A 0.720 kg snowball is fired from a cliff 8.10 m high. The snowball's initial velocity is 14.2 m/s, directed 30.0° above the horizontal. (a) How much work is done on the snowball by the gravitational force during its flight to the flat ground below the cliff? (b) What is the change in the gravitational potential energy of the snowball-Earth system during the flight? (c) If that gravitational potential energy is taken to be zero at the height of the cliff, what is its value when the snowball reaches the ground?

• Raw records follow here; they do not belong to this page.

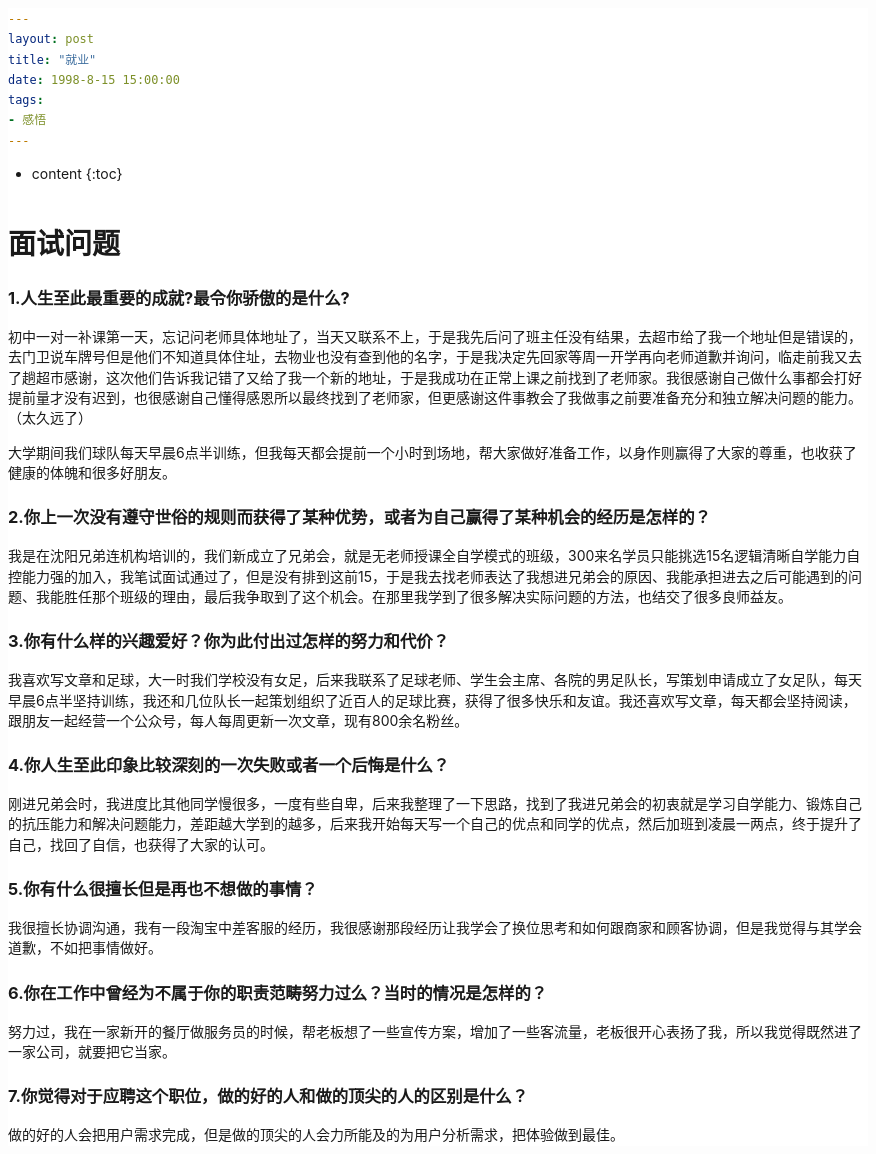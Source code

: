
 ```yaml
---
layout: post
title: "就业"
date: 1998-8-15 15:00:00
tags:
- 感悟
---
```

* content
{:toc}










# 面试问题
### 1.人生至此最重要的成就?最令你骄傲的是什么?
初中一对一补课第一天，忘记问老师具体地址了，当天又联系不上，于是我先后问了班主任没有结果，去超市给了我一个地址但是错误的，去门卫说车牌号但是他们不知道具体住址，去物业也没有查到他的名字，于是我决定先回家等周一开学再向老师道歉并询问，临走前我又去了趟超市感谢，这次他们告诉我记错了又给了我一个新的地址，于是我成功在正常上课之前找到了老师家。我很感谢自己做什么事都会打好提前量才没有迟到，也很感谢自己懂得感恩所以最终找到了老师家，但更感谢这件事教会了我做事之前要准备充分和独立解决问题的能力。（太久远了）

大学期间我们球队每天早晨6点半训练，但我每天都会提前一个小时到场地，帮大家做好准备工作，以身作则赢得了大家的尊重，也收获了健康的体魄和很多好朋友。


### 2.你上一次没有遵守世俗的规则而获得了某种优势，或者为自己赢得了某种机会的经历是怎样的？
我是在沈阳兄弟连机构培训的，我们新成立了兄弟会，就是无老师授课全自学模式的班级，300来名学员只能挑选15名逻辑清晰自学能力自控能力强的加入，我笔试面试通过了，但是没有排到这前15，于是我去找老师表达了我想进兄弟会的原因、我能承担进去之后可能遇到的问题、我能胜任那个班级的理由，最后我争取到了这个机会。在那里我学到了很多解决实际问题的方法，也结交了很多良师益友。


### 3.你有什么样的兴趣爱好？你为此付出过怎样的努力和代价？
我喜欢写文章和足球，大一时我们学校没有女足，后来我联系了足球老师、学生会主席、各院的男足队长，写策划申请成立了女足队，每天早晨6点半坚持训练，我还和几位队长一起策划组织了近百人的足球比赛，获得了很多快乐和友谊。我还喜欢写文章，每天都会坚持阅读，跟朋友一起经营一个公众号，每人每周更新一次文章，现有800余名粉丝。


### 4.你人生至此印象比较深刻的一次失败或者一个后悔是什么？
刚进兄弟会时，我进度比其他同学慢很多，一度有些自卑，后来我整理了一下思路，找到了我进兄弟会的初衷就是学习自学能力、锻炼自己的抗压能力和解决问题能力，差距越大学到的越多，后来我开始每天写一个自己的优点和同学的优点，然后加班到凌晨一两点，终于提升了自己，找回了自信，也获得了大家的认可。


### 5.你有什么很擅长但是再也不想做的事情？
我很擅长协调沟通，我有一段淘宝中差客服的经历，我很感谢那段经历让我学会了换位思考和如何跟商家和顾客协调，但是我觉得与其学会道歉，不如把事情做好。


### 6.你在工作中曾经为不属于你的职责范畴努力过么？当时的情况是怎样的？
努力过，我在一家新开的餐厅做服务员的时候，帮老板想了一些宣传方案，增加了一些客流量，老板很开心表扬了我，所以我觉得既然进了一家公司，就要把它当家。


### 7.你觉得对于应聘这个职位，做的好的人和做的顶尖的人的区别是什么？
做的好的人会把用户需求完成，但是做的顶尖的人会力所能及的为用户分析需求，把体验做到最佳。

I think I understand each problem. But I'll post what I think I need to do then someone can confirm if its right or not.
a)mgyi - mgyf = Wg I get 57 J
b)Change in Gravitational Potential Energy is just the negative of that work so its -57 J
c)The answer should just be zero since it was zero at the top of the cliff.
I'm skeptical because I didn't use the angle or velocity given. That's why I'm not sure if these answers are right or not. Do I use W = change in kinetic energy for part a or no?
c. If inital GPE is zero, then at the base of the clift it has to be -57J
How can that be because the height at the ground is 0. So mgyf would be zero as well wouldn't it? How is my work for part a and b?
To solve this problem, you will need to understand the concepts of work, gravitational potential energy, and how to use them in relation to the given information. Let's go through each part of the question to determine the correct steps.
(a) To find the work done on the snowball by the gravitational force, you need to consider the gravitational potential energy at two different points: the initial height and the final height. The formula for work done by the gravitational force is given by:
Work (W) = Change in Gravitational Potential Energy
Here, m is the mass of the snowball, g is the acceleration due to gravity, and y is the height difference.
In this case, the snowball is initially at a height of 8.10 m and finally reaches the flat ground. So, we can calculate the work done by substituting the values into the formula:
W = m * g * (yf - yi)
= (0.720 kg) * (9.8 m/s^2) * (0 - 8.10 m)
= - 57 J
Your calculation of 57 J is correct. The negative sign indicates that work is done by the gravitational force as the snowball falls.
(b) To find the change in gravitational potential energy of the snowball-Earth system during the flight, you can use the formula:
Change in Gravitational Potential Energy = m * g * (yf - yi)
Where m is the mass of the snowball, g is the acceleration due to gravity, and yf and yi are the final and initial heights, respectively.
By substituting the given values:
Change in Gravitational Potential Energy = (0.720 kg) * (9.8 m/s^2) * (0 - 8.10 m)
= - 57 J
The change in gravitational potential energy is also -57 J, as you correctly calculated. This negative sign indicates a reduction in potential energy as the snowball falls.
(c) The question asks for the value of gravitational potential energy when the snowball reaches the ground, taking the height of the cliff as the reference point (where potential energy is zero). Since the snowball is on the ground, its height is zero. Therefore, the gravitational potential energy at this point is also zero.
So, your answer stating that the value of gravitational potential energy when the snowball reaches the ground is zero is correct.